Theresa May remains vague about her plans for the UK which has raised questions for those working and operating within the financial sector.
GBPCAD is now trending near its lows since the Brexit vote.
Oil prices increase on OPEC agreements
The uptake in oil prices has recently been fuelled by the recent OPEC meeting with many of its member agreeing on a production limit. Whilst this has positive implications for CAD investors remain sceptical given the inability to arrange a production freeze in the past.
Saudi Arabia are unlikely to stick to any agreement if rival Iran doesn’t, and Russia’s last agreement with OPEC back in 2001 never actually materialised.
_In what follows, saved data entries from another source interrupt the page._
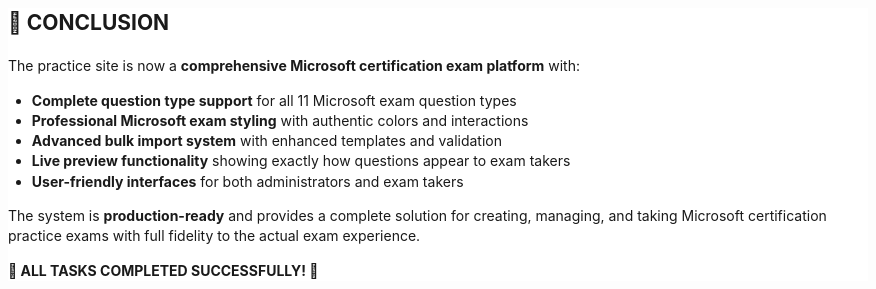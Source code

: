 
## 🎉 **CONCLUSION**

The practice site is now a **comprehensive Microsoft certification exam platform** with:

- **Complete question type support** for all 11 Microsoft exam question types
- **Professional Microsoft exam styling** with authentic colors and interactions  
- **Advanced bulk import system** with enhanced templates and validation
- **Live preview functionality** showing exactly how questions appear to exam takers
- **User-friendly interfaces** for both administrators and exam takers

The system is **production-ready** and provides a complete solution for creating, managing, and taking Microsoft certification practice exams with full fidelity to the actual exam experience.

**🚀 ALL TASKS COMPLETED SUCCESSFULLY! 🎉**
Whilst oil prices have rebounded in the last week I am not expecting this rebound to last. GBPCAD will likely continue to fall due to Brexit uncertainty as we approach 2017.
Economic data on Friday could cause CAD volatility
Friday’s unemployment rate and Ivey PMI could cause CAD weakness, with the recent fall in oil prices business conditions may have taken a hit. However if you do need to buy CAD in the very near future I would do so sooner rather than later as the general devaluation of the Pound as a result of Brexit will likely be the main cause of further downfalls.